Task to carry out –
Every line of the records below that has the word "channels" should be copied.

[Opening The records section]

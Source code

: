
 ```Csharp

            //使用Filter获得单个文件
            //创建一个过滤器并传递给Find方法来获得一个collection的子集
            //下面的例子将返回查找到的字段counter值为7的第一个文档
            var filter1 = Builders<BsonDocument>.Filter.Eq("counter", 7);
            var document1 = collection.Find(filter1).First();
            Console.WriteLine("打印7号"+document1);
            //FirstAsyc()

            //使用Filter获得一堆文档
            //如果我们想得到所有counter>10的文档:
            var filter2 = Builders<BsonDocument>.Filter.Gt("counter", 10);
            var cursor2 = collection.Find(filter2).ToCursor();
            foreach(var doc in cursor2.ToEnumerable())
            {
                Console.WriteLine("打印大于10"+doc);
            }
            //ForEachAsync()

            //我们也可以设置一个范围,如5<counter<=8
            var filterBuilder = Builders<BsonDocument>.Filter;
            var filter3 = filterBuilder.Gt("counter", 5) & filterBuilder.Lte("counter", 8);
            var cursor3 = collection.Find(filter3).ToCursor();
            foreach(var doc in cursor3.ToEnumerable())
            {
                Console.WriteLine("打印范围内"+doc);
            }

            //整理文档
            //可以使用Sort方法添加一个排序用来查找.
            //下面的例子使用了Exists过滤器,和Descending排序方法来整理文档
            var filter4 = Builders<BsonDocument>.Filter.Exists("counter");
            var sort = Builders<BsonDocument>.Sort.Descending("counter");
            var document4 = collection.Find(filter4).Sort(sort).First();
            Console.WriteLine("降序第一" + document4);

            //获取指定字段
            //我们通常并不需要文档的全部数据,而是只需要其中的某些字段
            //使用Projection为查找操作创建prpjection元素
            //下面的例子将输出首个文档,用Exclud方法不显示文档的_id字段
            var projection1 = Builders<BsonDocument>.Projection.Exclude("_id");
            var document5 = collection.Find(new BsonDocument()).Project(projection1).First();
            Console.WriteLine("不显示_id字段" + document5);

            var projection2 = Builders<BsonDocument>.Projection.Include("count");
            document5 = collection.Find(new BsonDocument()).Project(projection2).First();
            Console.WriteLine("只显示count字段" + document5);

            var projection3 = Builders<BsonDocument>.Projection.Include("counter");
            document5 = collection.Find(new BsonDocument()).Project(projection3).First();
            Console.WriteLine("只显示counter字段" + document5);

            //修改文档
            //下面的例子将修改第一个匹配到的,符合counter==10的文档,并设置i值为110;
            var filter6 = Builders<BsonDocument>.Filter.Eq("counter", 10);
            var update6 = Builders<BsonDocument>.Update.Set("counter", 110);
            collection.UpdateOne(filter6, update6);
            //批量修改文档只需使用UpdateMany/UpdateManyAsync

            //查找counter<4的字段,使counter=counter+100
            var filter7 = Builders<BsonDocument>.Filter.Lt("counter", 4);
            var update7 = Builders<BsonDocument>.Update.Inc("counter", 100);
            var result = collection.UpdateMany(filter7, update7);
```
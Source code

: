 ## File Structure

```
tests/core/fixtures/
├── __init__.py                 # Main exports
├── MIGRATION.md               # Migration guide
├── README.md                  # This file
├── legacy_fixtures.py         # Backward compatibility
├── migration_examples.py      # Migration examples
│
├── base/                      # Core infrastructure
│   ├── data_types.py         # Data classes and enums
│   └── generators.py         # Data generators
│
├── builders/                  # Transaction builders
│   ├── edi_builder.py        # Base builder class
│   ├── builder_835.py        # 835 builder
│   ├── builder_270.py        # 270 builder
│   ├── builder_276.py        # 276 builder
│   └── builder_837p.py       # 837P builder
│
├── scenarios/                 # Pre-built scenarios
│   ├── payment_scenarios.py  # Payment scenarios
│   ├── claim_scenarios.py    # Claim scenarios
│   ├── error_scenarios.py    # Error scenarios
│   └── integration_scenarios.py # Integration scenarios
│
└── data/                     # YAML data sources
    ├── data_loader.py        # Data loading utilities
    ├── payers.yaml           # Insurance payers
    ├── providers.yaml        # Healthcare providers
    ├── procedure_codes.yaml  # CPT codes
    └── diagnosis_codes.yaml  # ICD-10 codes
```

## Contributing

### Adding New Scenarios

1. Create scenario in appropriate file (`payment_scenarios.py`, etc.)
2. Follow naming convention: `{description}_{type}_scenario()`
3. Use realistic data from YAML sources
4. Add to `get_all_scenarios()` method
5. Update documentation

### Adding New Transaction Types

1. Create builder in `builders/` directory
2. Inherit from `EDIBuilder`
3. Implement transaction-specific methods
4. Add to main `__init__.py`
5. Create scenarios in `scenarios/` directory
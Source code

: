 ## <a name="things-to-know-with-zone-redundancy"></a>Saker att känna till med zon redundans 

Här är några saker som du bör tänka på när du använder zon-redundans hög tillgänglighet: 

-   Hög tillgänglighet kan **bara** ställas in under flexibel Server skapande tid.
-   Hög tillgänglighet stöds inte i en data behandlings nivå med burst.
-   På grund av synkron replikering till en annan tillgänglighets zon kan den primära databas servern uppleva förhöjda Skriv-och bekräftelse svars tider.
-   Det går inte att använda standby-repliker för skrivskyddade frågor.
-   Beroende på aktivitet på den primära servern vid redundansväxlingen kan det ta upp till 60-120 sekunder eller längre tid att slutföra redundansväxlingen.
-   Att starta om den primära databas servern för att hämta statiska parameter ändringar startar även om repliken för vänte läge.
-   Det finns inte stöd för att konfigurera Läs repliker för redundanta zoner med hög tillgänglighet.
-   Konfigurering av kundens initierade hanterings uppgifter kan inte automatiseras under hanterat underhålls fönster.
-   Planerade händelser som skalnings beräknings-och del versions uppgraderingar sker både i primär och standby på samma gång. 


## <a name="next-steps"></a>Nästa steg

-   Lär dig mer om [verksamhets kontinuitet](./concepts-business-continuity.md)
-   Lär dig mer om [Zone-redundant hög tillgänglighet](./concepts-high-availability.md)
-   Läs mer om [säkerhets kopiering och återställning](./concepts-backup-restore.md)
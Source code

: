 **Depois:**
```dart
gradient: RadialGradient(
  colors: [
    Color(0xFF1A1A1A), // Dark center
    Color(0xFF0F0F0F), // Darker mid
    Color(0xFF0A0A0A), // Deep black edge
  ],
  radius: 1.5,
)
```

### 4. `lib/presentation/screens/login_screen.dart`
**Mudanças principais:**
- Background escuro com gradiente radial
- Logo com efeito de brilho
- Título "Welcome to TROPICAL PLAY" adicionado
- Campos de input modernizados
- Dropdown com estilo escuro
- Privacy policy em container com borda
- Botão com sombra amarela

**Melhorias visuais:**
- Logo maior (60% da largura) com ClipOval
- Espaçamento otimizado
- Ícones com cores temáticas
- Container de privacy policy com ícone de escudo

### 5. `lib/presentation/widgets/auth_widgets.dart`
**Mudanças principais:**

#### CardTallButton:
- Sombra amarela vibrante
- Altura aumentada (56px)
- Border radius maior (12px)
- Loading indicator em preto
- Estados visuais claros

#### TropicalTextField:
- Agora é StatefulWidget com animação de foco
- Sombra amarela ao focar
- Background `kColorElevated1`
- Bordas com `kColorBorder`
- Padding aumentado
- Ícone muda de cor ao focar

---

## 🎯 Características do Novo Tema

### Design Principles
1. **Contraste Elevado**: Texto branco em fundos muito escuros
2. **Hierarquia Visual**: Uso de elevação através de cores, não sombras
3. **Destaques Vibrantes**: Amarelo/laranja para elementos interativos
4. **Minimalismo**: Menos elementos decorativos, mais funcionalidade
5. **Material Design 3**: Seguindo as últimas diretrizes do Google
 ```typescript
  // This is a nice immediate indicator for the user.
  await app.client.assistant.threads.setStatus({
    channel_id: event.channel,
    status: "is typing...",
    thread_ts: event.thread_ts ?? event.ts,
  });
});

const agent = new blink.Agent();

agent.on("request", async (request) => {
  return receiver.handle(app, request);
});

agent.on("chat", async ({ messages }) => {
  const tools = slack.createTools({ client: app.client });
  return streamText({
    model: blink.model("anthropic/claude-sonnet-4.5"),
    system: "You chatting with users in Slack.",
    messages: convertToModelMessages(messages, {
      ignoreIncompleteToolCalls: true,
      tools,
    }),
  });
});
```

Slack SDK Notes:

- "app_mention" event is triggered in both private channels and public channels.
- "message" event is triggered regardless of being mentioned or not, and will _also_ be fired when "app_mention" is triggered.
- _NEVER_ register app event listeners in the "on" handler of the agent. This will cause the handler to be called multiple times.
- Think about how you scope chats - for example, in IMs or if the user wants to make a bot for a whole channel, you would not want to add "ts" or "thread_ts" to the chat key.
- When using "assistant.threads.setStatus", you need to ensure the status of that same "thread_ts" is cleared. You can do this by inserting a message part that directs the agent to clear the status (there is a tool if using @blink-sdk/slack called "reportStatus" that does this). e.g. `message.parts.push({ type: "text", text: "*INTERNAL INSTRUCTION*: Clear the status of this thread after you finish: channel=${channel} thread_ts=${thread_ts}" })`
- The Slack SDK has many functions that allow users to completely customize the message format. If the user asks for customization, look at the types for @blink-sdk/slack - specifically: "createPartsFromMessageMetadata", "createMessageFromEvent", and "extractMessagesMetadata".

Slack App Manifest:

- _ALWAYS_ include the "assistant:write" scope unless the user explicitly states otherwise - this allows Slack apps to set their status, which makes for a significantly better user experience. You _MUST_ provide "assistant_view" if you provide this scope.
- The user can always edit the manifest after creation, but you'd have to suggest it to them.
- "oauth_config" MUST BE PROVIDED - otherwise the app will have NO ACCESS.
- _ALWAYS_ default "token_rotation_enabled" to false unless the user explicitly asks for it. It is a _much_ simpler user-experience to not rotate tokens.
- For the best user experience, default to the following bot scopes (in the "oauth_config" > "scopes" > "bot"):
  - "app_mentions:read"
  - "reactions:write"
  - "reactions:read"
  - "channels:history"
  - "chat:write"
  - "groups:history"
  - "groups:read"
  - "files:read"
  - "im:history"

[Closing The records section]

Reply –
- "app_mention" event is triggered in both private channels and public channels.
  - "channels:history"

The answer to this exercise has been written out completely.